A quarter century ago, fire in a closed hall was emblematic of the case against free speech as an absolute right: yelling ‘fire’ in an enclosed space packed with people could cause stampede fatalities. In mid-1997, a real blaze at a Delhi movie theatre called Uphaar took 59 lives in a tragedy held up back then as a sign of much that was wrong with Indian civic security. The tragedy led to a trail of revelations, with sundry lapses and word of jammed fire exits sparking a furore, and was followed by a judicial spectacle that scorched the Ansal Group of developers behind the cinema hall and was interpreted as a wake-up call that India badly needed. It was an abject lesson: playing fast and loose with safety norms was playing with fire. Urban rules were tightened and legal consequences played up. On Monday, a local court held Sushil and Gopal Ansal of the real-estate group guilty of tampering with evidence in the Uphaar case and handed each a 7-year jail term and fine of ₹2.25 crore. In 2015, our apex court had fined them ₹30 crore each for criminal negligence and released them from prison, where they had spent a few months. In the latest twist, a separate charge was upheld. Yet, whether we are generally safer today than 24 years ago remains doubtful.
On the same day as the Ansal ruling, four infants lost their lives to a fire at Bhopal’s Kamla Nehru Hospital. Shortly earlier, 11 people died similarly in Maharashtra’s Ahmednagar District Hospital. As many as 55 deaths within 10 months can be traced to hospital flare-ups in that state. All-India official records show that while our total count of fire accidents fell 40% from 2015 to 2019, we still had much too high a fatality rate. At over 10,000 deaths a year, India must perform better. Our safety guidelines, where they exist, are sketchy, while adherence and enforcement are both weak. Even a small sample would reveal that builders comply too variably with our National Building Code of 2016, on which state-level codes were to be modelled. Though upmarket constructions often get all their clearances and go beyond the list of must-dos, many still falter on keeping inbuilt safety systems in working condition. Routine checks and drills are conspicuous by their scarcity. We must update all codes to mandate vulnerability audits and enforce the closure of gaps. The need for hospitals to store oxygen, for example, puts them at higher risk. Protocols must therefore be calibrated by varied levels of exposure to fire mishaps. The top court had asked for fire-safety audits of all covid facilities, but it is unclear if it was done.

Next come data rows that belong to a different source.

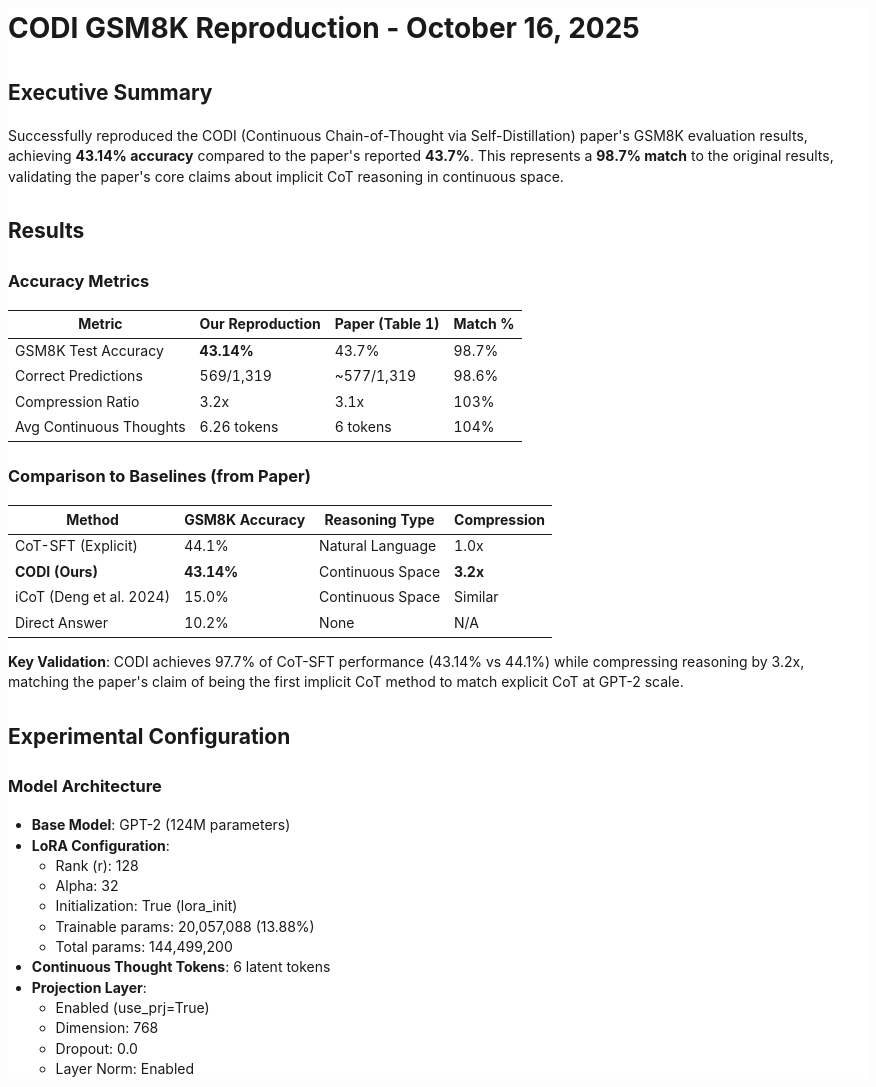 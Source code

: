 # CODI GSM8K Reproduction - October 16, 2025

## Executive Summary

Successfully reproduced the CODI (Continuous Chain-of-Thought via Self-Distillation) paper's GSM8K evaluation results, achieving **43.14% accuracy** compared to the paper's reported **43.7%**. This represents a **98.7% match** to the original results, validating the paper's core claims about implicit CoT reasoning in continuous space.

## Results

### Accuracy Metrics

| Metric | Our Reproduction | Paper (Table 1) | Match % |
|--------|------------------|-----------------|---------|
| GSM8K Test Accuracy | **43.14%** | 43.7% | 98.7% |
| Correct Predictions | 569/1,319 | ~577/1,319 | 98.6% |
| Compression Ratio | 3.2x | 3.1x | 103% |
| Avg Continuous Thoughts | 6.26 tokens | 6 tokens | 104% |

### Comparison to Baselines (from Paper)

| Method | GSM8K Accuracy | Reasoning Type | Compression |
|--------|----------------|----------------|-------------|
| CoT-SFT (Explicit) | 44.1% | Natural Language | 1.0x |
| **CODI (Ours)** | **43.14%** | Continuous Space | **3.2x** |
| iCoT (Deng et al. 2024) | 15.0% | Continuous Space | Similar |
| Direct Answer | 10.2% | None | N/A |

**Key Validation**: CODI achieves 97.7% of CoT-SFT performance (43.14% vs 44.1%) while compressing reasoning by 3.2x, matching the paper's claim of being the first implicit CoT method to match explicit CoT at GPT-2 scale.

## Experimental Configuration

### Model Architecture
- **Base Model**: GPT-2 (124M parameters)
- **LoRA Configuration**:
  - Rank (r): 128
  - Alpha: 32
  - Initialization: True (lora_init)
  - Trainable params: 20,057,088 (13.88%)
  - Total params: 144,499,200
- **Continuous Thought Tokens**: 6 latent tokens
- **Projection Layer**:
  - Enabled (use_prj=True)
  - Dimension: 768
  - Dropout: 0.0
  - Layer Norm: Enabled
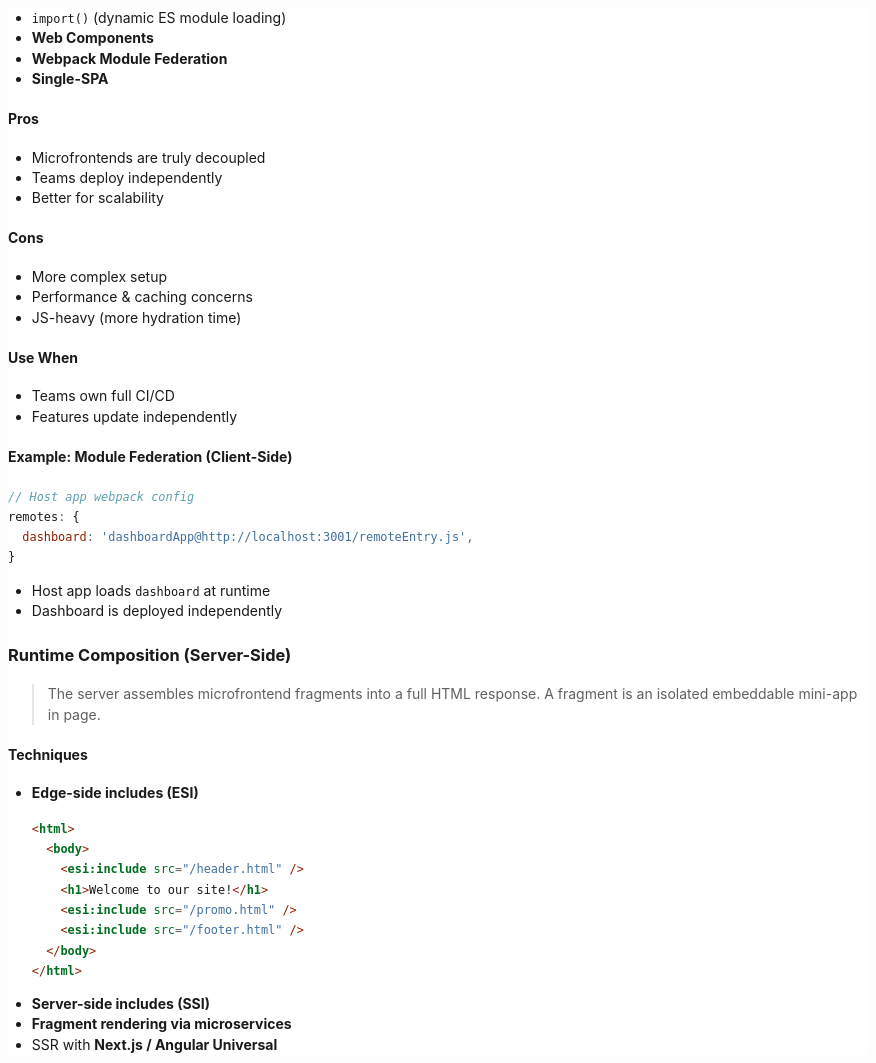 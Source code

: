 - `import()` (dynamic ES module loading)
- **Web Components**
- **Webpack Module Federation**
- **Single-SPA**

#### Pros

- Microfrontends are truly decoupled
- Teams deploy independently
- Better for scalability

#### Cons

- More complex setup
- Performance & caching concerns
- JS-heavy (more hydration time)

#### Use When

- Teams own full CI/CD
- Features update independently

#### Example: Module Federation (Client-Side)

```javascript
// Host app webpack config
remotes: {
  dashboard: 'dashboardApp@http://localhost:3001/remoteEntry.js',
}
```

- Host app loads `dashboard` at runtime
- Dashboard is deployed independently

### Runtime Composition (Server-Side)

> The server assembles microfrontend fragments into a full HTML response. A
> fragment is an isolated embeddable mini-app in page.

#### Techniques

- **Edge-side includes (ESI)**
  ```html
  <html>
    <body>
      <esi:include src="/header.html" />
      <h1>Welcome to our site!</h1>
      <esi:include src="/promo.html" />
      <esi:include src="/footer.html" />
    </body>
  </html>
  ```
- **Server-side includes (SSI)**
- **Fragment rendering via microservices**
- SSR with **Next.js / Angular Universal**
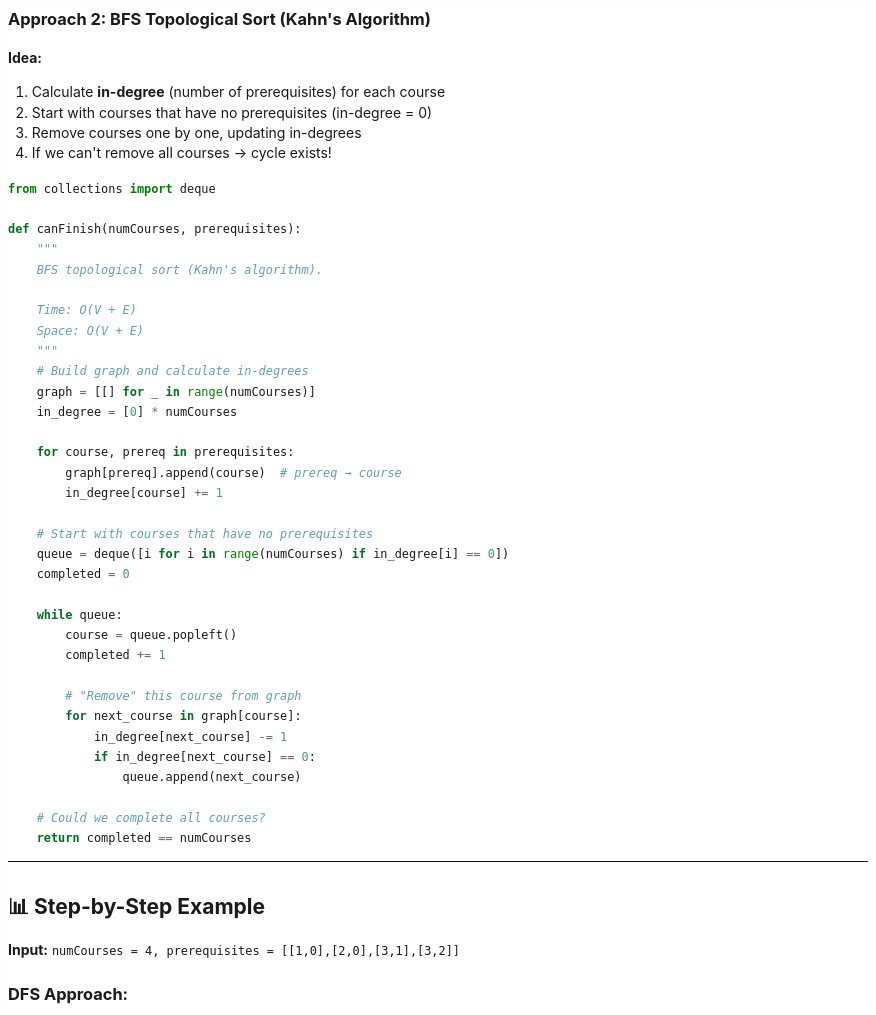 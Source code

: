
### Approach 2: BFS Topological Sort (Kahn's Algorithm)

**Idea:** 
1. Calculate **in-degree** (number of prerequisites) for each course
2. Start with courses that have no prerequisites (in-degree = 0)
3. Remove courses one by one, updating in-degrees
4. If we can't remove all courses → cycle exists!

```python
from collections import deque

def canFinish(numCourses, prerequisites):
    """
    BFS topological sort (Kahn's algorithm).
    
    Time: O(V + E)
    Space: O(V + E)
    """
    # Build graph and calculate in-degrees
    graph = [[] for _ in range(numCourses)]
    in_degree = [0] * numCourses
    
    for course, prereq in prerequisites:
        graph[prereq].append(course)  # prereq → course
        in_degree[course] += 1
    
    # Start with courses that have no prerequisites
    queue = deque([i for i in range(numCourses) if in_degree[i] == 0])
    completed = 0
    
    while queue:
        course = queue.popleft()
        completed += 1
        
        # "Remove" this course from graph
        for next_course in graph[course]:
            in_degree[next_course] -= 1
            if in_degree[next_course] == 0:
                queue.append(next_course)
    
    # Could we complete all courses?
    return completed == numCourses
```

---

## 📊 Step-by-Step Example

**Input:** `numCourses = 4, prerequisites = [[1,0],[2,0],[3,1],[3,2]]`

### DFS Approach:
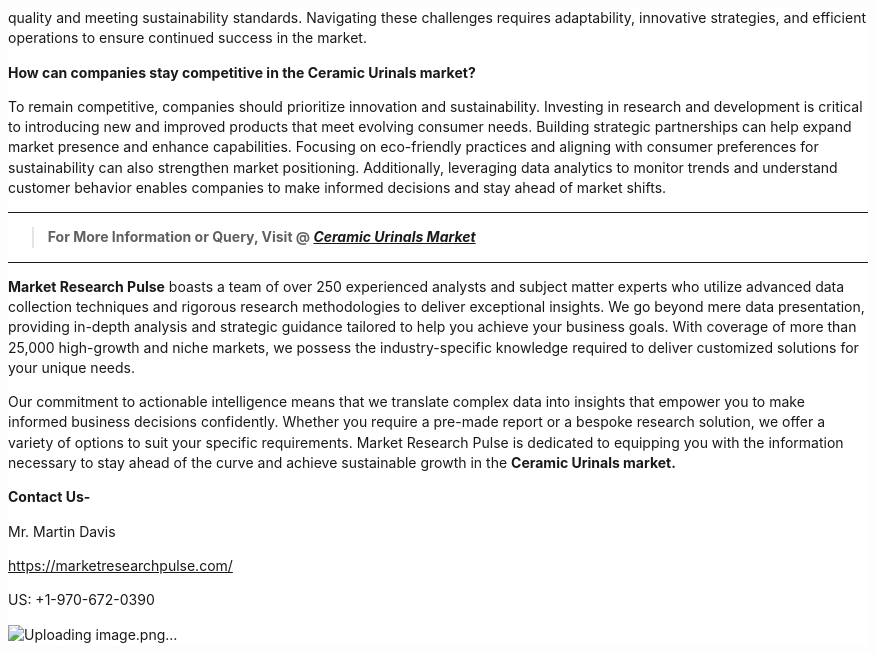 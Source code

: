 quality and meeting sustainability standards. Navigating these challenges requires adaptability, innovative strategies, and efficient operations to ensure continued success in the market.</p><p><strong>How can companies stay competitive in the Ceramic Urinals market?</strong></p><p>To remain competitive, companies should prioritize innovation and sustainability. Investing in research and development is critical to introducing new and improved products that meet evolving consumer needs. Building strategic partnerships can help expand market presence and enhance capabilities. Focusing on eco-friendly practices and aligning with consumer preferences for sustainability can also strengthen market positioning. Additionally, leveraging data analytics to monitor trends and understand customer behavior enables companies to make informed decisions and stay ahead of market shifts.</p><hr /><blockquote><p><strong>For More Information or Query, Visit @&nbsp;<em><a href="https://marketresearchpulse.com/report/35411/ceramic-urinals-market?utm_source=Linkedin&utm_medium=029">Ceramic Urinals Market</a></em></strong></p></blockquote><hr /><p><strong>Market Research Pulse</strong> boasts a team of over 250 experienced analysts and subject matter experts who utilize advanced data collection techniques and rigorous research methodologies to deliver exceptional insights. We go beyond mere data presentation, providing in-depth analysis and strategic guidance tailored to help you achieve your business goals. With coverage of more than 25,000 high-growth and niche markets, we possess the industry-specific knowledge required to deliver customized solutions for your unique needs.</p><p>Our commitment to actionable intelligence means that we translate complex data into insights that empower you to make informed business decisions confidently. Whether you require a pre-made report or a bespoke research solution, we offer a variety of options to suit your specific requirements. Market Research Pulse is dedicated to equipping you with the information necessary to stay ahead of the curve and achieve sustainable growth in the <strong>Ceramic Urinals market.</strong></p><p><strong>Contact Us-</strong></p><p>Mr. Martin Davis</p><p>https://marketresearchpulse.com/</p><p>US: +1-970-672-0390</p>
![Uploading image.png…]()

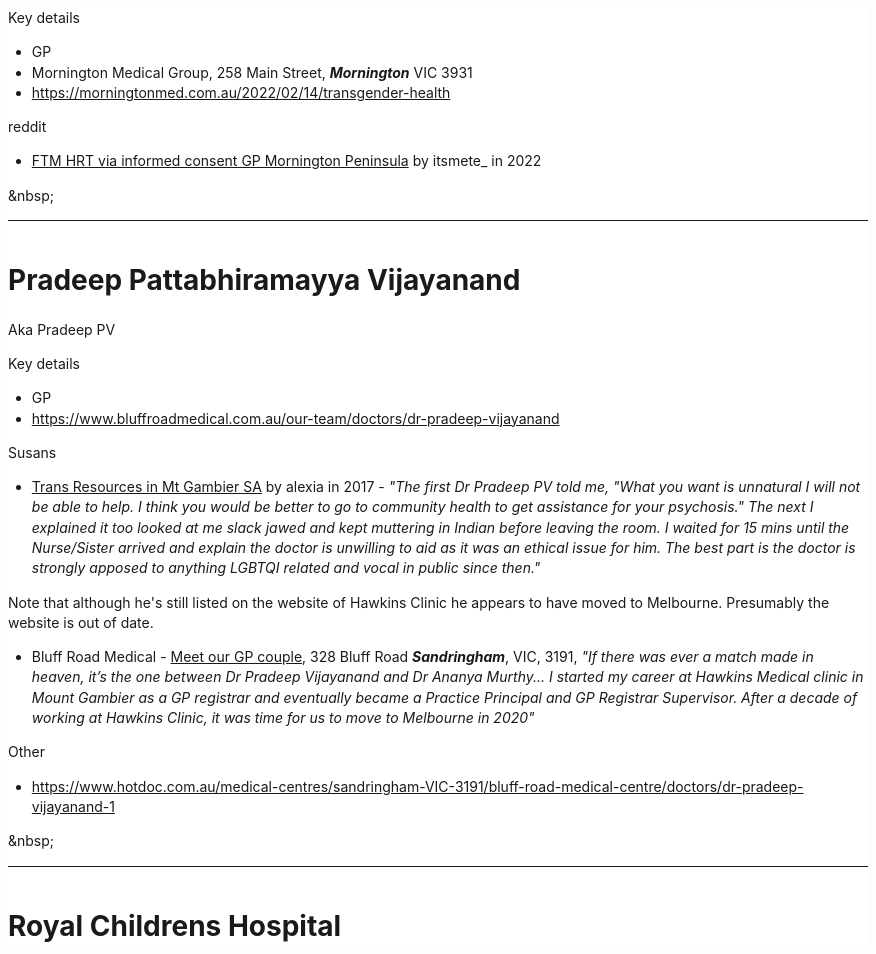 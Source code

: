 Key details

* GP
* Mornington Medical Group, 258 Main Street, ***Mornington*** VIC 3931
* https://morningtonmed.com.au/2022/02/14/transgender-health

reddit

* [FTM HRT via informed consent GP Mornington Peninsula](https://www.reddit.com/r/transgenderau/comments/wxyc3a/ftm_hrt_via_informed_consent_gp_mornington/) by  itsmete_ in 2022



&amp;nbsp;
*****
# Pradeep Pattabhiramayya Vijayanand

Aka Pradeep PV

Key details

* GP
* https://www.bluffroadmedical.com.au/our-team/doctors/dr-pradeep-vijayanand

Susans

* [Trans Resources in Mt Gambier SA](https://www.susans.org/forums/index.php/topic,221990.0.html) by alexia in 2017 - *"The first Dr Pradeep PV told me, "What you want is unnatural I will not be able to help. I think you would be better to go to community health to get assistance for your psychosis." The next I explained it too looked at me slack jawed and kept muttering in Indian before leaving the room. I waited for 15 mins until the Nurse/Sister arrived and explain the doctor is unwilling to aid as it was an ethical issue for him. The best part is the doctor is strongly apposed to anything LGBTQI related and vocal in public since then."*

Note that although he's still listed on the website of Hawkins Clinic he appears to have moved to Melbourne. Presumably the website is out of date.

* Bluff Road Medical - [Meet our GP couple](https://www.bluffroadmedical.com.au/blog/meet-our-gp-couple/), 328 Bluff Road
***Sandringham***, VIC, 3191, *"If there was ever a match made in heaven, it’s the one between Dr Pradeep Vijayanand and Dr Ananya Murthy... I started my career at Hawkins Medical clinic in Mount Gambier as a GP registrar and eventually became a Practice Principal and GP Registrar Supervisor. After a decade of working at Hawkins Clinic, it was time for us to move to Melbourne in 2020"*


Other

* https://www.hotdoc.com.au/medical-centres/sandringham-VIC-3191/bluff-road-medical-centre/doctors/dr-pradeep-vijayanand-1




&amp;nbsp;
*****
# Royal Childrens Hospital
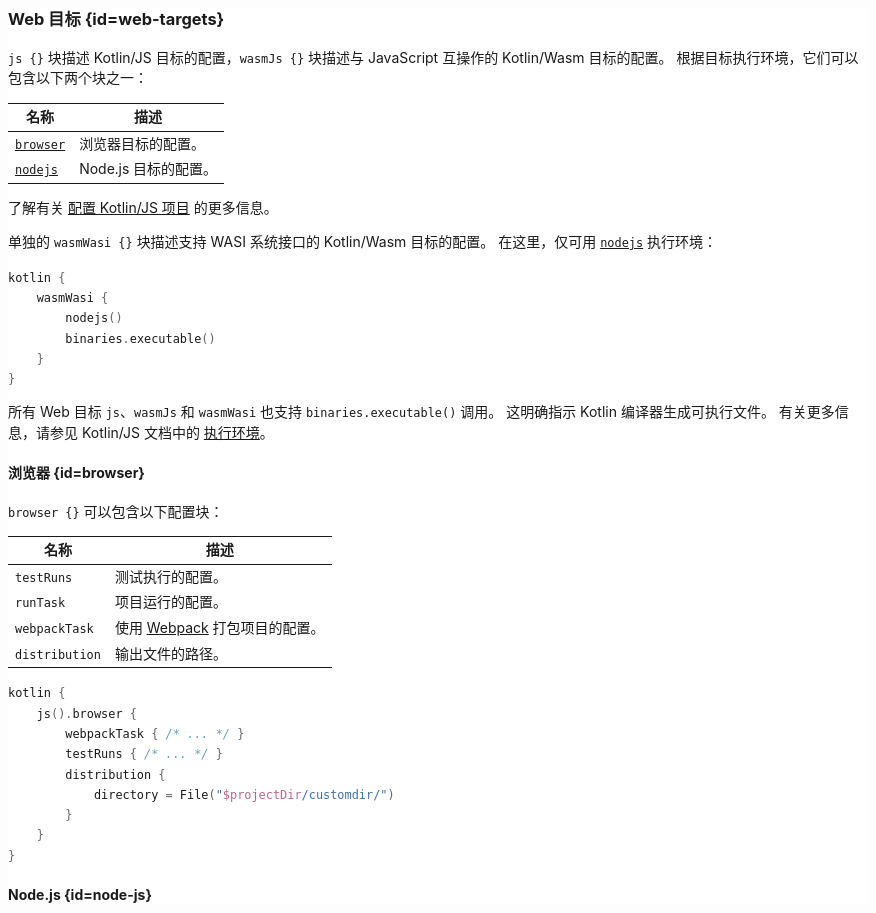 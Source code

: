 ### Web 目标 {id=web-targets}

`js {}` 块描述 Kotlin/JS 目标的配置，`wasmJs {}` 块描述与 JavaScript 互操作的 Kotlin/Wasm 目标的配置。
根据目标执行环境，它们可以包含以下两个块之一：

| **名称**                | **描述**         | 
|-----------------------|----------------| 
| [`browser`](#browser) | 浏览器目标的配置。      |
| [`nodejs`](#node-js)  | Node.js 目标的配置。 |

了解有关 [配置 Kotlin/JS 项目](js-project-setup.md) 的更多信息。

单独的 `wasmWasi {}` 块描述支持 WASI 系统接口的 Kotlin/Wasm 目标的配置。
在这里，仅可用 [`nodejs`](#node-js) 执行环境：

```kotlin
kotlin {
    wasmWasi {
        nodejs()
        binaries.executable()
    }
}
```

所有 Web 目标 `js`、`wasmJs` 和 `wasmWasi` 也支持 `binaries.executable()` 调用。
这明确指示 Kotlin 编译器生成可执行文件。
有关更多信息，请参见 Kotlin/JS 文档中的 [执行环境](js-project-setup.md#execution-environments)。

#### 浏览器 {id=browser}

`browser {}` 可以包含以下配置块：

| **名称**         | **描述**                                         |  
|----------------|------------------------------------------------|  
| `testRuns`     | 测试执行的配置。                                       |  
| `runTask`      | 项目运行的配置。                                       |  
| `webpackTask`  | 使用 [Webpack](https://webpack.js.org/) 打包项目的配置。 |  
| `distribution` | 输出文件的路径。                                       |  

```kotlin
kotlin {
    js().browser {
        webpackTask { /* ... */ }
        testRuns { /* ... */ }
        distribution {
            directory = File("$projectDir/customdir/")
        }
    }
}
```

#### Node.js {id=node-js}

Audit-wise, special attention must be paid to electrical wiring, jumbles of which are a hazard that too many estate managers would rather camouflage than address. Casual disregard for loose ends and electric sparks is so observably common in the country that we have even attained global notoriety for it. Some years ago, we responded with indignation to a joke on this cracked by a British royal, but it rang true. Sadly, it still does. What our authorities should fix most urgently, however, is their neglect of fire services. Across the country, they are understaffed, poorly funded and ill equipped for our vastly transformed urban spaces. In 2019, the Centre issued a model bill on these services for states to adopt. It had a few welcome tweaks, but financial outlays to upgrade fire departments have stayed insufficient. This, too, amounts to playing with fire.